In Britain, this risk is so clear that the National Society for Clean Air has removed their support for ULP!

Dr Warren's research showed that the lead in blood comes not from breathing airborne lead but from eating and drinking it-that is, principally from soldered food containers, lead-based paints and lead pipes.

In fact research showed that the blood lead levels were higher in country people drinking bore water, such as the New Guinea highlanders and peoples on remote islands, without motor vehicles than in blood samples taken from those living in the heart of Melbourne.
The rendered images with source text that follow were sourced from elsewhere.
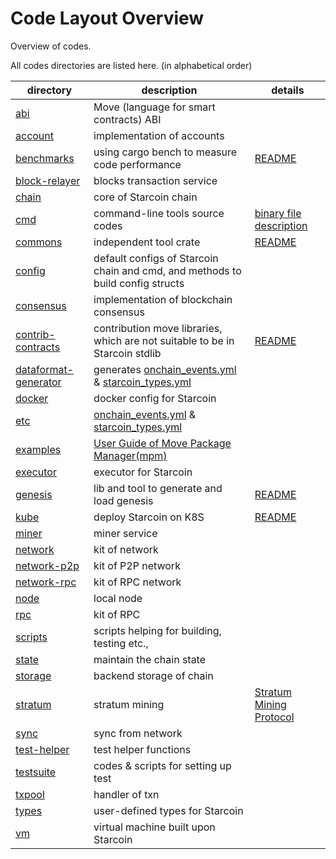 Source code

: Code Layout Overview
===

Overview of codes.

All codes directories are listed here. (in alphabetical order)

| directory                                    | description                                                                                             | details                                                       |
|----------------------------------------------|---------------------------------------------------------------------------------------------------------|---------------------------------------------------------------|
| [abi](abi)                                   | Move (language for smart contracts) ABI                                                                 |                                                               |
| [account](account)                           | implementation of accounts                                                                              |                                                               |
| [benchmarks](benchmarks)                     | using cargo bench to measure code performance                                                           | [README](benchmarks/README.md)                                |
| [block-relayer](block-relayer)               | blocks transaction service                                                                              |                                                               |
| [chain](chain)                               | core of Starcoin chain                                                                                  |                                                               |
| [cmd](cmd)                                   | command-line tools source codes                                                                         | [binary file description](README.md#binary-file-description)  |
| [commons](commons)                           | independent tool crate                                                                                  | [README](commons/README.md)                                   |
| [config](config)                             | default configs of Starcoin chain and cmd, and methods to build config structs                          |                                                               |
| [consensus](consensus)                       | implementation of blockchain consensus                                                                  |                                                               |
| [contrib-contracts](contrib-contracts)       | contribution move libraries, which are not suitable to be in Starcoin stdlib                            | [README](contrib-contracts/README.md)                         |
| [dataformat-generator](dataformat-generator) | generates [onchain_events.yml](stc/onchain_events.yml) & [starcoin_types.yml](etc/starcoin_types.yml)   |                                                               |
| [docker](docker)                             | docker config for Starcoin                                                                              |                                                               |
| [etc](etc)                                   | [onchain_events.yml](stc/onchain_events.yml) & [starcoin_types.yml](etc/starcoin_types.yml)             |                                                               |
| [examples](examples)                         | [User Guide of Move Package Manager(mpm)](https://github.com/starcoinorg/guide-to-move-package-manager) |                                                               |
| [executor](executor)                         | executor for Starcoin                                                                                   |                                                               |
| [genesis](genesis)                           | lib and tool to generate and load genesis                                                               | [README](genesis/README.md)                                   |
| [kube](kube)                                 | deploy Starcoin on K8S                                                                                  | [README](kube/README.md)                                      |
| [miner](miner)                               | miner service                                                                                           |                                                               |
| [network](network)                           | kit of network                                                                                          |                                                               |
| [network-p2p](network-p2p)                   | kit of P2P network                                                                                      |                                                               |
| [network-rpc](network-rpc)                   | kit of RPC network                                                                                      |                                                               |
| [node](node)                                 | local node                                                                                              |                                                               |
| [rpc](rpc)                                   | kit of RPC                                                                                              |                                                               |
| [scripts](scripts)                           | scripts helping for building, testing etc.,                                                             |                                                               |
| [state](state)                               | maintain the chain state                                                                                |                                                               |
| [storage](storage)                           | backend storage of chain                                                                                |                                                               |
| [stratum](stratum)                           | stratum mining                                                                                          | [Stratum Mining Protocol](stratum/stratum_mining_protocol.md) |
| [sync](sync)                                 | sync from network                                                                                       |                                                               |
| [test-helper](test-helper)                   | test helper functions                                                                                   |                                                               |
| [testsuite](testsuite)                       | codes & scripts for setting up test                                                                     |                                                               |
| [txpool](txpool)                             | handler of txn                                                                                          |                                                               |
| [types](types)                               | user-defined types for Starcoin                                                                         |                                                               |
| [vm](vm)                                     | virtual machine built upon Starcoin                                                                     |                                                               |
You will recall in the past I have referred to a device invented by Mr A. Bodycomb. This device would do essentially the same job as a catalytic converter, that is, remove carbon dioxide and unburnt fuel from car exhausts, but it would also remove lead-so there would be no need for ULP!

This device was tested in the early '70s, but those testing it seemed conveniently to forget the test results later, favouring instead the dry converter that we now have.

Mr Bodycomb lives in Melbourne and even now cannot get anyone interested enough to have a look at it.